Collected data
== Segment start ==
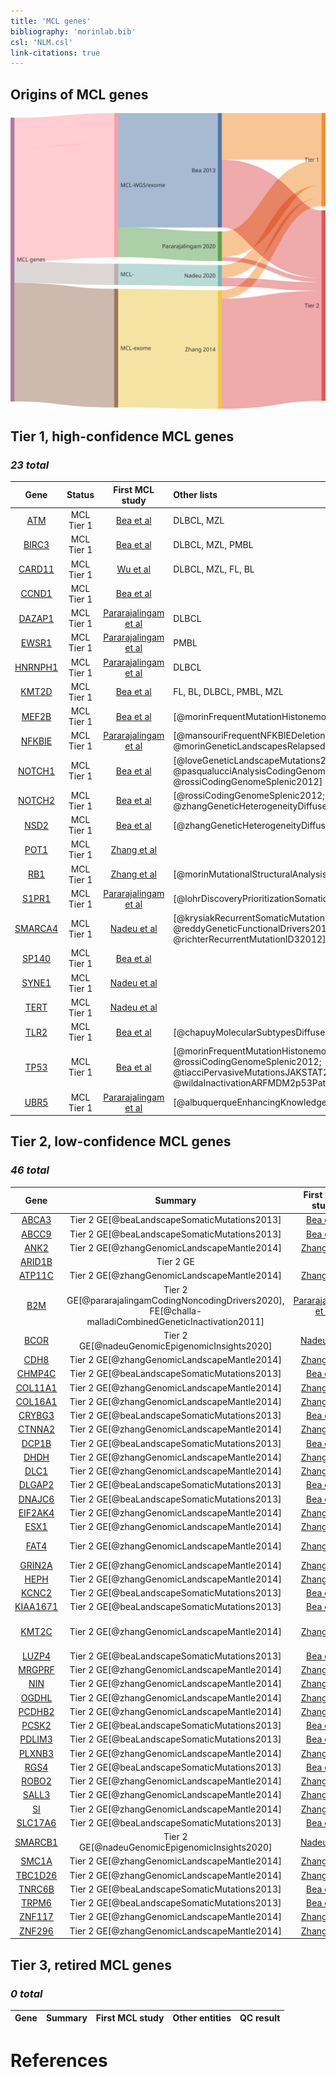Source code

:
 ```yaml
---
title: 'MCL genes'
bibliography: 'morinlab.bib'
csl: 'NLM.csl'
link-citations: true
---
```


## Origins of MCL genes

![](MCL_sankey1-1.svg)

## Tier 1, high-confidence MCL genes

### *23 total*

|Gene|Status| First MCL study | Other lists |
|:-:|:-:|:--:|:---|
|[ATM](ATM)|MCL Tier 1|[Bea et al](papers/beaLandscapeSomaticMutations2013)|DLBCL, MZL|
|[BIRC3](BIRC3)|MCL Tier 1 |[Bea et al](papers/beaLandscapeSomaticMutations2013)|DLBCL, MZL, PMBL|
|[CARD11](CARD11)|MCL Tier 1 |[Wu et al](papers/wuGeneticHeterogeneityPrimary2016)|DLBCL, MZL, FL, BL|
|[CCND1](CCND1)|MCL Tier 1 |[Bea et al](papers/beaLandscapeSomaticMutations2013)||
|[DAZAP1](DAZAP1)|MCL Tier 1 |[Pararajalingam et al](papers/pararajalingamCodingNoncodingDrivers2020)|DLBCL|
|[EWSR1](EWSR1)|MCL Tier 1 |[Pararajalingam et al](papers/pararajalingamCodingNoncodingDrivers2020)|PMBL|
|[HNRNPH1](HNRNPH1)|MCL Tier 1 |[Pararajalingam et al](papers/pararajalingamCodingNoncodingDrivers2020)|DLBCL|
|[KMT2D](KMT2D)|MCL Tier 1 |[Bea et al](papers/beaLandscapeSomaticMutations2013)|FL, BL, DLBCL, PMBL, MZL|
|[MEF2B](MEF2B)|MCL Tier 1 |[Bea et al](papers/beaLandscapeSomaticMutations2013)|[@morinFrequentMutationHistonemodifying2011]|
|[NFKBIE](NFKBIE)|MCL Tier 1 |[Pararajalingam et al](papers/pararajalingamCodingNoncodingDrivers2020)|[@mansouriFrequentNFKBIEDeletions2016; @morinGeneticLandscapesRelapsed2016]|
|[NOTCH1](NOTCH1)|MCL Tier 1 |[Bea et al](papers/beaLandscapeSomaticMutations2013)|[@loveGeneticLandscapeMutations2012; @pasqualucciAnalysisCodingGenome2011; @rossiCodingGenomeSplenic2012]|
|[NOTCH2](NOTCH2)|MCL Tier 1 |[Bea et al](papers/beaLandscapeSomaticMutations2013)|[@rossiCodingGenomeSplenic2012; @zhangGeneticHeterogeneityDiffuse2013]|
|[NSD2](NSD2)|MCL Tier 1 |[Bea et al](papers/beaLandscapeSomaticMutations2013)|[@zhangGeneticHeterogeneityDiffuse2013]|
|[POT1](POT1)|MCL Tier 1 |[Zhang et al](papers/zhangGenomicLandscapeMantle2014)||
|[RB1](RB1)|MCL Tier 1 |[Zhang et al](papers/zhangGenomicLandscapeMantle2014)|[@morinMutationalStructuralAnalysis2013]|
|[S1PR1](S1PR1)|MCL Tier 1 |[Pararajalingam et al](papers/pararajalingamCodingNoncodingDrivers2020)|[@lohrDiscoveryPrioritizationSomatic2012]|
|[SMARCA4](SMARCA4)|MCL Tier 1 |[Nadeu et al](papers/nadeuGenomicEpigenomicInsights2020)|[@krysiakRecurrentSomaticMutations2017; @reddyGeneticFunctionalDrivers2017; @richterRecurrentMutationID32012]|
|[SP140](SP140)|MCL Tier 1 |[Bea et al](papers/beaLandscapeSomaticMutations2013)||
|[SYNE1](SYNE1)|MCL Tier 1 |[Nadeu et al](papers/nadeuGenomicEpigenomicInsights2020)||
|[TERT](TERT)|MCL Tier 1 |[Nadeu et al](papers/nadeuGenomicEpigenomicInsights2020)||
|[TLR2](TLR2)|MCL Tier 1 |[Bea et al](papers/beaLandscapeSomaticMutations2013)|[@chapuyMolecularSubtypesDiffuse2018]|
|[TP53](TP53)|MCL Tier 1 |[Bea et al](papers/beaLandscapeSomaticMutations2013)|[@morinFrequentMutationHistonemodifying2011; @rossiCodingGenomeSplenic2012; @tiacciPervasiveMutationsJAKSTAT2018; @wildaInactivationARFMDM2p53Pathway2004]|
|[UBR5](UBR5)|MCL Tier 1 |[Pararajalingam et al](papers/pararajalingamCodingNoncodingDrivers2020)|[@albuquerqueEnhancingKnowledgeDiscovery2017]|

## Tier 2, low-confidence MCL genes

### *46 total*

|Gene|Summary| First MCL study | Other entities | QC result |
|:-:|:--:|:-:|:-|:-|
|[ABCA3](ABCA3)|Tier 2 GE[@beaLandscapeSomaticMutations2013]|[Bea et al](papers/beaLandscapeSomaticMutations2013)|[@zhangGeneticHeterogeneityDiffuse2013]||
|[ABCC9](ABCC9)|Tier 2 GE[@beaLandscapeSomaticMutations2013]|[Bea et al](papers/beaLandscapeSomaticMutations2013)|||
|[ANK2](ANK2)|Tier 2 GE[@zhangGenomicLandscapeMantle2014]|[Zhang et al](papers/zhangGenomicLandscapeMantle2014)|[@zhangGeneticHeterogeneityDiffuse2013]||
|[ARID1B](ARID1B)|Tier 2 GE||[@reddyGeneticFunctionalDrivers2017]||
|[ATP11C](ATP11C)|Tier 2 GE[@zhangGenomicLandscapeMantle2014]|[Zhang et al](papers/zhangGenomicLandscapeMantle2014)|||
|[B2M](B2M)|Tier 2 GE[@pararajalingamCodingNoncodingDrivers2020], FE[@challa-malladiCombinedGeneticInactivation2011]|[Pararajalingam et al](papers/pararajalingamCodingNoncodingDrivers2020)|[@morinFrequentMutationHistonemodifying2011; @reichelFlowSortingExome2015]||
|[BCOR](BCOR)|Tier 2 GE[@nadeuGenomicEpigenomicInsights2020]|[Nadeu et al](papers/nadeuGenomicEpigenomicInsights2020)|[@jalladesExomeSequencingIdentifies2017]||
|[CDH8](CDH8)|Tier 2 GE[@zhangGenomicLandscapeMantle2014]|[Zhang et al](papers/zhangGenomicLandscapeMantle2014)|[@reddyGeneticFunctionalDrivers2017]||
|[CHMP4C](CHMP4C)|Tier 2 GE[@beaLandscapeSomaticMutations2013]|[Bea et al](papers/beaLandscapeSomaticMutations2013)|||
|[COL11A1](COL11A1)|Tier 2 GE[@zhangGenomicLandscapeMantle2014]|[Zhang et al](papers/zhangGenomicLandscapeMantle2014)|||
|[COL16A1](COL16A1)|Tier 2 GE[@zhangGenomicLandscapeMantle2014]|[Zhang et al](papers/zhangGenomicLandscapeMantle2014)|||
|[CRYBG3](CRYBG3)|Tier 2 GE[@beaLandscapeSomaticMutations2013]|[Bea et al](papers/beaLandscapeSomaticMutations2013)|||
|[CTNNA2](CTNNA2)|Tier 2 GE[@zhangGenomicLandscapeMantle2014]|[Zhang et al](papers/zhangGenomicLandscapeMantle2014)|||
|[DCP1B](DCP1B)|Tier 2 GE[@beaLandscapeSomaticMutations2013]|[Bea et al](papers/beaLandscapeSomaticMutations2013)|||
|[DHDH](DHDH)|Tier 2 GE[@zhangGenomicLandscapeMantle2014]|[Zhang et al](papers/zhangGenomicLandscapeMantle2014)|||
|[DLC1](DLC1)|Tier 2 GE[@zhangGenomicLandscapeMantle2014]|[Zhang et al](papers/zhangGenomicLandscapeMantle2014)|||
|[DLGAP2](DLGAP2)|Tier 2 GE[@beaLandscapeSomaticMutations2013]|[Bea et al](papers/beaLandscapeSomaticMutations2013)|||
|[DNAJC6](DNAJC6)|Tier 2 GE[@beaLandscapeSomaticMutations2013]|[Bea et al](papers/beaLandscapeSomaticMutations2013)|||
|[EIF2AK4](EIF2AK4)|Tier 2 GE[@zhangGenomicLandscapeMantle2014]|[Zhang et al](papers/zhangGenomicLandscapeMantle2014)|||
|[ESX1](ESX1)|Tier 2 GE[@zhangGenomicLandscapeMantle2014]|[Zhang et al](papers/zhangGenomicLandscapeMantle2014)|||
|[FAT4](FAT4)|Tier 2 GE[@zhangGenomicLandscapeMantle2014]|[Zhang et al](papers/zhangGenomicLandscapeMantle2014)|[@morinMutationalStructuralAnalysis2013; @parryWholeExomeSequencing2013]||
|[GRIN2A](GRIN2A)|Tier 2 GE[@zhangGenomicLandscapeMantle2014]|[Zhang et al](papers/zhangGenomicLandscapeMantle2014)|||
|[HEPH](HEPH)|Tier 2 GE[@zhangGenomicLandscapeMantle2014]|[Zhang et al](papers/zhangGenomicLandscapeMantle2014)|||
|[KCNC2](KCNC2)|Tier 2 GE[@beaLandscapeSomaticMutations2013]|[Bea et al](papers/beaLandscapeSomaticMutations2013)|||
|[KIAA1671](KIAA1671)|Tier 2 GE[@beaLandscapeSomaticMutations2013]|[Bea et al](papers/beaLandscapeSomaticMutations2013)|||
|[KMT2C](KMT2C)|Tier 2 GE[@zhangGenomicLandscapeMantle2014]|[Zhang et al](papers/zhangGenomicLandscapeMantle2014)|[@sarkozyMutationalLandscapeGray2021; @zhangGeneticHeterogeneityDiffuse2013; @zhouSporadicEndemicBurkitt2019]||
|[LUZP4](LUZP4)|Tier 2 GE[@beaLandscapeSomaticMutations2013]|[Bea et al](papers/beaLandscapeSomaticMutations2013)|||
|[MRGPRF](MRGPRF)|Tier 2 GE[@zhangGenomicLandscapeMantle2014]|[Zhang et al](papers/zhangGenomicLandscapeMantle2014)|||
|[NIN](NIN)|Tier 2 GE[@zhangGenomicLandscapeMantle2014]|[Zhang et al](papers/zhangGenomicLandscapeMantle2014)|||
|[OGDHL](OGDHL)|Tier 2 GE[@zhangGenomicLandscapeMantle2014]|[Zhang et al](papers/zhangGenomicLandscapeMantle2014)|||
|[PCDHB2](PCDHB2)|Tier 2 GE[@zhangGenomicLandscapeMantle2014]|[Zhang et al](papers/zhangGenomicLandscapeMantle2014)|||
|[PCSK2](PCSK2)|Tier 2 GE[@beaLandscapeSomaticMutations2013]|[Bea et al](papers/beaLandscapeSomaticMutations2013)|||
|[PDLIM3](PDLIM3)|Tier 2 GE[@beaLandscapeSomaticMutations2013]|[Bea et al](papers/beaLandscapeSomaticMutations2013)|||
|[PLXNB3](PLXNB3)|Tier 2 GE[@zhangGenomicLandscapeMantle2014]|[Zhang et al](papers/zhangGenomicLandscapeMantle2014)|[@spinaGeneticsNodalMarginal2016]||
|[RGS4](RGS4)|Tier 2 GE[@beaLandscapeSomaticMutations2013]|[Bea et al](papers/beaLandscapeSomaticMutations2013)|||
|[ROBO2](ROBO2)|Tier 2 GE[@zhangGenomicLandscapeMantle2014]|[Zhang et al](papers/zhangGenomicLandscapeMantle2014)|||
|[SALL3](SALL3)|Tier 2 GE[@zhangGenomicLandscapeMantle2014]|[Zhang et al](papers/zhangGenomicLandscapeMantle2014)|[@loveGeneticLandscapeMutations2012]||
|[SI](SI)|Tier 2 GE[@zhangGenomicLandscapeMantle2014]|[Zhang et al](papers/zhangGenomicLandscapeMantle2014)|||
|[SLC17A6](SLC17A6)|Tier 2 GE[@beaLandscapeSomaticMutations2013]|[Bea et al](papers/beaLandscapeSomaticMutations2013)|||
|[SMARCB1](SMARCB1)|Tier 2 GE[@nadeuGenomicEpigenomicInsights2020]|[Nadeu et al](papers/nadeuGenomicEpigenomicInsights2020)|||
|[SMC1A](SMC1A)|Tier 2 GE[@zhangGenomicLandscapeMantle2014]|[Zhang et al](papers/zhangGenomicLandscapeMantle2014)|||
|[TBC1D26](TBC1D26)|Tier 2 GE[@zhangGenomicLandscapeMantle2014]|[Zhang et al](papers/zhangGenomicLandscapeMantle2014)|||
|[TNRC6B](TNRC6B)|Tier 2 GE[@beaLandscapeSomaticMutations2013]|[Bea et al](papers/beaLandscapeSomaticMutations2013)|||
|[TRPM6](TRPM6)|Tier 2 GE[@beaLandscapeSomaticMutations2013]|[Bea et al](papers/beaLandscapeSomaticMutations2013)|||
|[ZNF117](ZNF117)|Tier 2 GE[@zhangGenomicLandscapeMantle2014]|[Zhang et al](papers/zhangGenomicLandscapeMantle2014)|||
|[ZNF296](ZNF296)|Tier 2 GE[@zhangGenomicLandscapeMantle2014]|[Zhang et al](papers/zhangGenomicLandscapeMantle2014)|||

## Tier 3, retired MCL genes

### *0 total*

|Gene|Summary| First MCL study | Other entities | QC result |
|:-:|:--:|:-:|:-|:-|


# References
== Segment end ==
> **Action item**
Look for the word "Pararajalingam". Copy out every line of the data that has it.

> **Solution to the exercise**
|[DAZAP1](DAZAP1)|MCL Tier 1 |[Pararajalingam et al](papers/pararajalingamCodingNoncodingDrivers2020)|DLBCL|
|[EWSR1](EWSR1)|MCL Tier 1 |[Pararajalingam et al](papers/pararajalingamCodingNoncodingDrivers2020)|PMBL|
|[HNRNPH1](HNRNPH1)|MCL Tier 1 |[Pararajalingam et al](papers/pararajalingamCodingNoncodingDrivers2020)|DLBCL|
|[NFKBIE](NFKBIE)|MCL Tier 1 |[Pararajalingam et al](papers/pararajalingamCodingNoncodingDrivers2020)|[@mansouriFrequentNFKBIEDeletions2016; @morinGeneticLandscapesRelapsed2016]|
|[S1PR1](S1PR1)|MCL Tier 1 |[Pararajalingam et al](papers/pararajalingamCodingNoncodingDrivers2020)|[@lohrDiscoveryPrioritizationSomatic2012]|
|[UBR5](UBR5)|MCL Tier 1 |[Pararajalingam et al](papers/pararajalingamCodingNoncodingDrivers2020)|[@albuquerqueEnhancingKnowledgeDiscovery2017]|
|[B2M](B2M)|Tier 2 GE[@pararajalingamCodingNoncodingDrivers2020], FE[@challa-malladiCombinedGeneticInactivation2011]|[Pararajalingam et al](papers/pararajalingamCodingNoncodingDrivers2020)|[@morinFrequentMutationHistonemodifying2011; @reichelFlowSortingExome2015]||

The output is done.